Source texts of formatted documents:
Segment Open

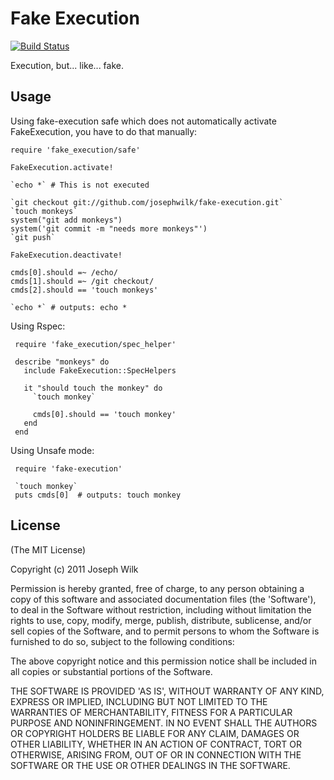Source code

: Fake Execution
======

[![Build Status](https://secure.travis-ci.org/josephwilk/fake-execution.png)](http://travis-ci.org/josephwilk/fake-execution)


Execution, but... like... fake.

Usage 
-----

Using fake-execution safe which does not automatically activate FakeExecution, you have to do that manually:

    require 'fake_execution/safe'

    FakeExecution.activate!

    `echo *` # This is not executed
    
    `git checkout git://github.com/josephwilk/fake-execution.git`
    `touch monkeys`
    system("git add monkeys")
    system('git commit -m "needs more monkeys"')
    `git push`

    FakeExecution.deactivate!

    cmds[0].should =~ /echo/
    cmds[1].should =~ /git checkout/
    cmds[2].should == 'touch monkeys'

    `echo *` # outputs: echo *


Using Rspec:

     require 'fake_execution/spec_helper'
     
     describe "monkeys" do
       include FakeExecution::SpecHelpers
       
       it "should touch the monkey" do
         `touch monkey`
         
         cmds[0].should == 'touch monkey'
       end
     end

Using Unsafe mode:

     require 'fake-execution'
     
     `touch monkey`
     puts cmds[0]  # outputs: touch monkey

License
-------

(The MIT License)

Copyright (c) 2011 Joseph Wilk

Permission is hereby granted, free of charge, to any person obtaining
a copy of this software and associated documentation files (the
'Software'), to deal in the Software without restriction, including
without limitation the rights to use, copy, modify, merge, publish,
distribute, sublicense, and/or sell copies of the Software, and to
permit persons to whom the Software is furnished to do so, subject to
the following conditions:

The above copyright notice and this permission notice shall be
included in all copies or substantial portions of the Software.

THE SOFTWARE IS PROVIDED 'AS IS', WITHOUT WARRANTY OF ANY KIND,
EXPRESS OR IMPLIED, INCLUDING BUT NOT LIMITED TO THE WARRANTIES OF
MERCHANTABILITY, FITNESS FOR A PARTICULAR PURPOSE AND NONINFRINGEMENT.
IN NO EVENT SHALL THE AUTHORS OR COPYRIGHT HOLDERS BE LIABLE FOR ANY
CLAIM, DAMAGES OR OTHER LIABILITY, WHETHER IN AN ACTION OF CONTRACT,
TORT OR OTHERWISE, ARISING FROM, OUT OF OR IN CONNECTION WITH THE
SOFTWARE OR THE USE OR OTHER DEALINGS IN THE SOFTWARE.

Segment Closed
Segment Open

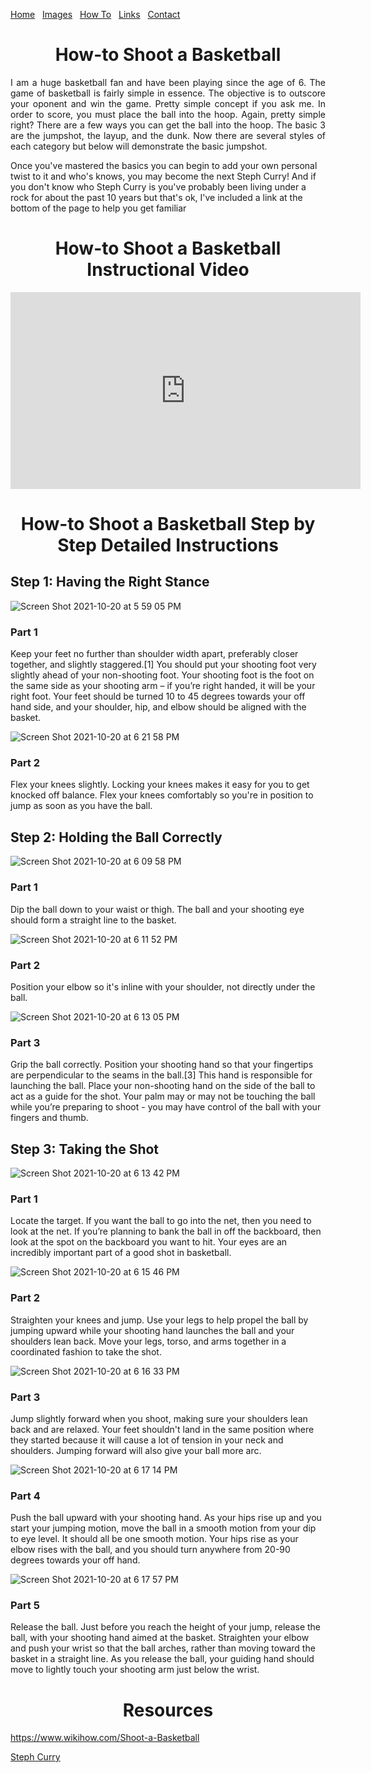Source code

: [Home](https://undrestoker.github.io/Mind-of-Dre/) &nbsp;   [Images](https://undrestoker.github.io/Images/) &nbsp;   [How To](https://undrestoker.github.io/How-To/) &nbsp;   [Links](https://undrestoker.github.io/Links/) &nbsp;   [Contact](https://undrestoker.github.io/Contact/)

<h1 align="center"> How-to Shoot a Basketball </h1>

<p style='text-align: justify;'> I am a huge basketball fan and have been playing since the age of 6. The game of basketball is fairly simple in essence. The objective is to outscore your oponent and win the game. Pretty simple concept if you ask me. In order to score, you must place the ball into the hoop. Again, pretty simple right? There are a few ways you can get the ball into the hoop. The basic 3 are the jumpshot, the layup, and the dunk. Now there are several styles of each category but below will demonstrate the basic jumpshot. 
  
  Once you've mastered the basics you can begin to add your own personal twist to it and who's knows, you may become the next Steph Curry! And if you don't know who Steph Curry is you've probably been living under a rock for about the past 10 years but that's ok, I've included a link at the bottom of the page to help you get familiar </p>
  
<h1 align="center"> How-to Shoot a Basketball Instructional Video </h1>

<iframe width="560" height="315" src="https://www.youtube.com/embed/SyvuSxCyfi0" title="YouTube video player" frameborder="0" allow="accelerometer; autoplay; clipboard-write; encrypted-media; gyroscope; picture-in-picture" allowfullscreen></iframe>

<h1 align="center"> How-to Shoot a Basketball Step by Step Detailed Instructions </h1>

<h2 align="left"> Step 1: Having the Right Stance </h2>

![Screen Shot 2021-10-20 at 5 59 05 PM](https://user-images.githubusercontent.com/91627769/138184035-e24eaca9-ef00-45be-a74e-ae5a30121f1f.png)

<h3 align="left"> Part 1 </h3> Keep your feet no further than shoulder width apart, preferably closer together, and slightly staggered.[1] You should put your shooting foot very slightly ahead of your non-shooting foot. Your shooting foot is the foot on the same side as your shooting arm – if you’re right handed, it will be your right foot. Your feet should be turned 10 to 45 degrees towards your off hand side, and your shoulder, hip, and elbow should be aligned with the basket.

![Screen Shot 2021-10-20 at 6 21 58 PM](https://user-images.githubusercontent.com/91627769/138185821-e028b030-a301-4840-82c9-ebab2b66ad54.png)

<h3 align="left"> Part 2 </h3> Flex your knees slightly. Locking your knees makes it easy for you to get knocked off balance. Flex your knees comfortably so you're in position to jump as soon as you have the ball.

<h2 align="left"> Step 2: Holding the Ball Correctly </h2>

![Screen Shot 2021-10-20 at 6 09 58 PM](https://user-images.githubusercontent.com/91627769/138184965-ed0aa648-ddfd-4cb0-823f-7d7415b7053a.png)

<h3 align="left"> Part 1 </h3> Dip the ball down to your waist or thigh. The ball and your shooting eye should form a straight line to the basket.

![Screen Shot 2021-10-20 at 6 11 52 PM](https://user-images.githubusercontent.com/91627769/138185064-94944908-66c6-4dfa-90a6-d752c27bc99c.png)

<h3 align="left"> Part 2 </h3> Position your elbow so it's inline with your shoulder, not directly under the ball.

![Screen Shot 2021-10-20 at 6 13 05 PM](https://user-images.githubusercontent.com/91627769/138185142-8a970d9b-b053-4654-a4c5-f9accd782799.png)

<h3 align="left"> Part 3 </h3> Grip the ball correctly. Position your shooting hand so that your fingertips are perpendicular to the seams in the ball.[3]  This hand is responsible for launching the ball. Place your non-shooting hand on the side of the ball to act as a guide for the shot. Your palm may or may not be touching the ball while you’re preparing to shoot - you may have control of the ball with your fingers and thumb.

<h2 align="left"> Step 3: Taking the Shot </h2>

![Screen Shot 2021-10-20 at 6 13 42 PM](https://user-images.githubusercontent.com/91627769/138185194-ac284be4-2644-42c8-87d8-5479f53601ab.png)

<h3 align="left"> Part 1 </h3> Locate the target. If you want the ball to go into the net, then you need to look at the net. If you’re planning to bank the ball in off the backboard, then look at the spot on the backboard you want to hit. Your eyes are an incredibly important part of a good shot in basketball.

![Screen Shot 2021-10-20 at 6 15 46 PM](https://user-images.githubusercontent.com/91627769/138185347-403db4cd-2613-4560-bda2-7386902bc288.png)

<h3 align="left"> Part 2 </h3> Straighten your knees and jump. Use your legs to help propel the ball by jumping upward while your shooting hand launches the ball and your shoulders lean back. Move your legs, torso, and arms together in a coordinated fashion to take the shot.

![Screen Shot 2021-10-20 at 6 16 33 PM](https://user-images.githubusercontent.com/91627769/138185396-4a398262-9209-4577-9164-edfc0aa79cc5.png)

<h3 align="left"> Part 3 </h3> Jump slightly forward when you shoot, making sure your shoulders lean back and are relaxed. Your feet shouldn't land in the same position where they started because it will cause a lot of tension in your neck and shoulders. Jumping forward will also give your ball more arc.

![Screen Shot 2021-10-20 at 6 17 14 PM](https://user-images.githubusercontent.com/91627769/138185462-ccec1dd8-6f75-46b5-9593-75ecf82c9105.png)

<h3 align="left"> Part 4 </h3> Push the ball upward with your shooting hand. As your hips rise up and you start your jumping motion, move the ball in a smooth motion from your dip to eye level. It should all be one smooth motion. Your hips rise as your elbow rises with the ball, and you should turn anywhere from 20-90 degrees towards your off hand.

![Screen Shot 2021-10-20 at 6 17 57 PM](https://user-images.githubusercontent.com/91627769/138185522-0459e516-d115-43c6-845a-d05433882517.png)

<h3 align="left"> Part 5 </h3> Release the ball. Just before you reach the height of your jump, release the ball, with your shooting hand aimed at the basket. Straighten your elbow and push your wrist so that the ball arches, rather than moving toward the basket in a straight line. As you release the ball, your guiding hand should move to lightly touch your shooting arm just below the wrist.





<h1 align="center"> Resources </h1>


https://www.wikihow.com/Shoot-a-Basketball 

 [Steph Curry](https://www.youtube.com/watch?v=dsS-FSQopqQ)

Segment Closed
Segment Open

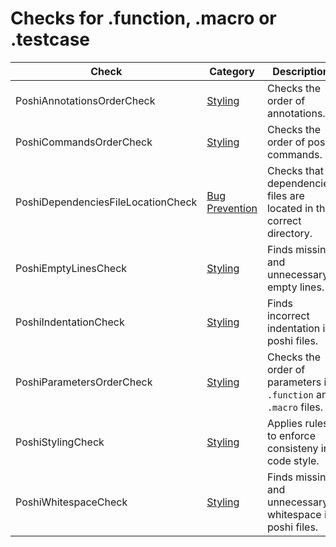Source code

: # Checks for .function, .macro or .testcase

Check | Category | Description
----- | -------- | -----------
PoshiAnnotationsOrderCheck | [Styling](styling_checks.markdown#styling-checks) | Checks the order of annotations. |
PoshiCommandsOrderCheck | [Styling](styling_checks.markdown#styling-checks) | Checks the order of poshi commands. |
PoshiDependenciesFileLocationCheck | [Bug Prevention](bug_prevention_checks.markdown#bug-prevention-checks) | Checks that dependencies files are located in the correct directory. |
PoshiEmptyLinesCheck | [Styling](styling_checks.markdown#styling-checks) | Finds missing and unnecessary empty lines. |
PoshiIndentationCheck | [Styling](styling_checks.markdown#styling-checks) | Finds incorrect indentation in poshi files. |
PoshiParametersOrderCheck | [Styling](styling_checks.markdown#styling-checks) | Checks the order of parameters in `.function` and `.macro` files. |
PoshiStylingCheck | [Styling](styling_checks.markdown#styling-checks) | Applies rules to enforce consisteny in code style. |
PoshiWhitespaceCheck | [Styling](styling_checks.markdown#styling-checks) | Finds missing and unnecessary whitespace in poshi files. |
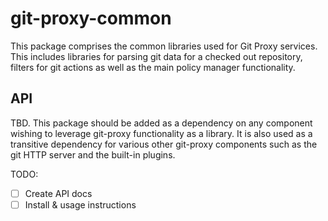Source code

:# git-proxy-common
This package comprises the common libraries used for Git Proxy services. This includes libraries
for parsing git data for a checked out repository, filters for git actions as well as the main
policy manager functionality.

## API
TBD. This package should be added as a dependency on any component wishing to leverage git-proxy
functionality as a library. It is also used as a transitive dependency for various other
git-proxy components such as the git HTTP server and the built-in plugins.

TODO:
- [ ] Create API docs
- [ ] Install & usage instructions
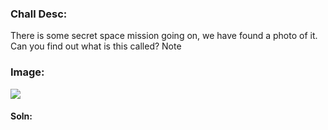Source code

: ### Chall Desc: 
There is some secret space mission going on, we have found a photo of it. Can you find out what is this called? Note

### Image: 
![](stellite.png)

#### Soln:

Segment Closed

TASK INSTRUCTIONS:
Which lines above hold the string "monkeys"? Copy every one of them.

ANSWER TO THIS TASK:
    `touch monkeys`
    system("git add monkeys")
    system('git commit -m "needs more monkeys"')
    cmds[2].should == 'touch monkeys'
     describe "monkeys" do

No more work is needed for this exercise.